◆ Record set:
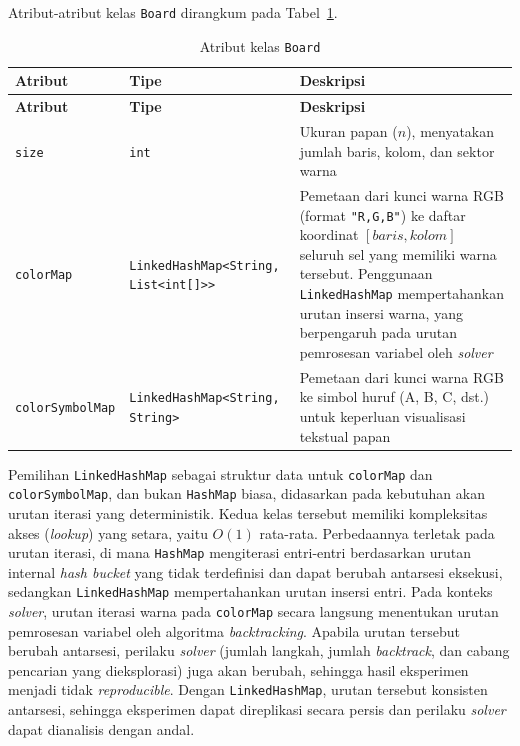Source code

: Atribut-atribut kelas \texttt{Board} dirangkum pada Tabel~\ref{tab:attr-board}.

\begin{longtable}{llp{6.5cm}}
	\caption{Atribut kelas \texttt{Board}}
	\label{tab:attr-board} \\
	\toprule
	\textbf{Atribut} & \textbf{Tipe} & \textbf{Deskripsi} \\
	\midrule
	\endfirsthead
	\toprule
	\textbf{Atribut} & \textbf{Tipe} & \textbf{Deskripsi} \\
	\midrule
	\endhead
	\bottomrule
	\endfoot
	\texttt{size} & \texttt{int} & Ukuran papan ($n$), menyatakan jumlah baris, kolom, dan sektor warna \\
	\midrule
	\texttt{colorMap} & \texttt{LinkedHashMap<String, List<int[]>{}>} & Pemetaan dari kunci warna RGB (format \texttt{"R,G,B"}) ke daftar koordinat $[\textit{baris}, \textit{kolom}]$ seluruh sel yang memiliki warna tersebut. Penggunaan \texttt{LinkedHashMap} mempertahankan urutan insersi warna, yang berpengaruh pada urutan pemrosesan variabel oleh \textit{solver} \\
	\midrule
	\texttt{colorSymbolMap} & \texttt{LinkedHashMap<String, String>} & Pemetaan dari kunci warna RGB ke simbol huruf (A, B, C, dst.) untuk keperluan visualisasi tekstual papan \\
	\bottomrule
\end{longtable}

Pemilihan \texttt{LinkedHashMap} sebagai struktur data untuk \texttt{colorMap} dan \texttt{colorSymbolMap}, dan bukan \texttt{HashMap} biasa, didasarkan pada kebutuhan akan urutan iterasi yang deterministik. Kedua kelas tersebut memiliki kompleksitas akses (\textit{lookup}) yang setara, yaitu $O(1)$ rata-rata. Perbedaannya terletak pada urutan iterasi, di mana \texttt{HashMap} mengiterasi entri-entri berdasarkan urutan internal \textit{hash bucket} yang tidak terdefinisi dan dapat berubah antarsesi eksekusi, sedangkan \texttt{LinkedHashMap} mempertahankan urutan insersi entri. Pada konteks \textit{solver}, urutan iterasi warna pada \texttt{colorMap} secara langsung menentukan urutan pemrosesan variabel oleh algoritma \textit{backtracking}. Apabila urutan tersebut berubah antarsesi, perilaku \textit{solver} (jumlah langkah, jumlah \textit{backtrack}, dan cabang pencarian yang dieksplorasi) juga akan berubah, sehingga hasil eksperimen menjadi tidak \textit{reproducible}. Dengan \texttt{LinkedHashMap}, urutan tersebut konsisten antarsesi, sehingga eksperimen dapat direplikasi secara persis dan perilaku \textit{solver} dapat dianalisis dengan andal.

* * *

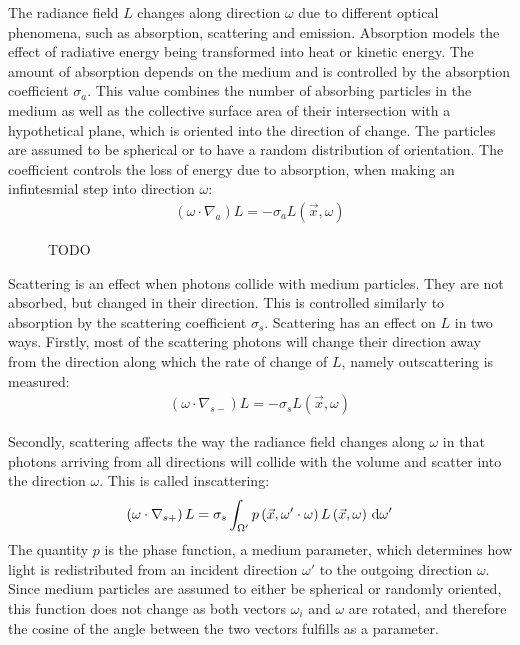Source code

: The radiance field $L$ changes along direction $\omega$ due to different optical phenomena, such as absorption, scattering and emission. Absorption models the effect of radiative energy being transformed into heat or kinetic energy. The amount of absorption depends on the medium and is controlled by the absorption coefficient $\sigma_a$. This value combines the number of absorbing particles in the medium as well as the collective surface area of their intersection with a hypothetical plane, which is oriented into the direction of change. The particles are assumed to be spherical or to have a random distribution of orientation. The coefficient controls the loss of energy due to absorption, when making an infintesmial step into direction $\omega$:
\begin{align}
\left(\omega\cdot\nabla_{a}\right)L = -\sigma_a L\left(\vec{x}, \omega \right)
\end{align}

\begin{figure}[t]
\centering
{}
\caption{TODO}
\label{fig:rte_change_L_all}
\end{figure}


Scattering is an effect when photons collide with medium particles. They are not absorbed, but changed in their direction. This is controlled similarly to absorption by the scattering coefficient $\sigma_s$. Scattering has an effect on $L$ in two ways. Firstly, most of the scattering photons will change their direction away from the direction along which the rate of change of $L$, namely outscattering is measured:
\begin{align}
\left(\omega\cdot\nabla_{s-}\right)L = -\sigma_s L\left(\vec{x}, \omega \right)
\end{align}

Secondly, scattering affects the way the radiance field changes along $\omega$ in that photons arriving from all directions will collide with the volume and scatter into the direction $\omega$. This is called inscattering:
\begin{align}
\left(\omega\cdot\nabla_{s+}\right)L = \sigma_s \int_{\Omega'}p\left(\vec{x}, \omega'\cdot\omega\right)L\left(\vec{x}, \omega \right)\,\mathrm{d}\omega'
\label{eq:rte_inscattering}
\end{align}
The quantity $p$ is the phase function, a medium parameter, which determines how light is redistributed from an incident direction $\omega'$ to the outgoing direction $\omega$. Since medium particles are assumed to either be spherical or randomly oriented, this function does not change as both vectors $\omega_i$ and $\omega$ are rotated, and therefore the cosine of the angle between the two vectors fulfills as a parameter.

◆ About this exercise: For the string "kunci", filter the data and copy out each line where it occurs.

◆ Solution to this task:
	\texttt{colorMap} & \texttt{LinkedHashMap<String, List<int[]>{}>} & Pemetaan dari kunci warna RGB (format \texttt{"R,G,B"}) ke daftar koordinat $[\textit{baris}, \textit{kolom}]$ seluruh sel yang memiliki warna tersebut. Penggunaan \texttt{LinkedHashMap} mempertahankan urutan insersi warna, yang berpengaruh pada urutan pemrosesan variabel oleh \textit{solver} \\
	\texttt{colorSymbolMap} & \texttt{LinkedHashMap<String, String>} & Pemetaan dari kunci warna RGB ke simbol huruf (A, B, C, dst.) untuk keperluan visualisasi tekstual papan \\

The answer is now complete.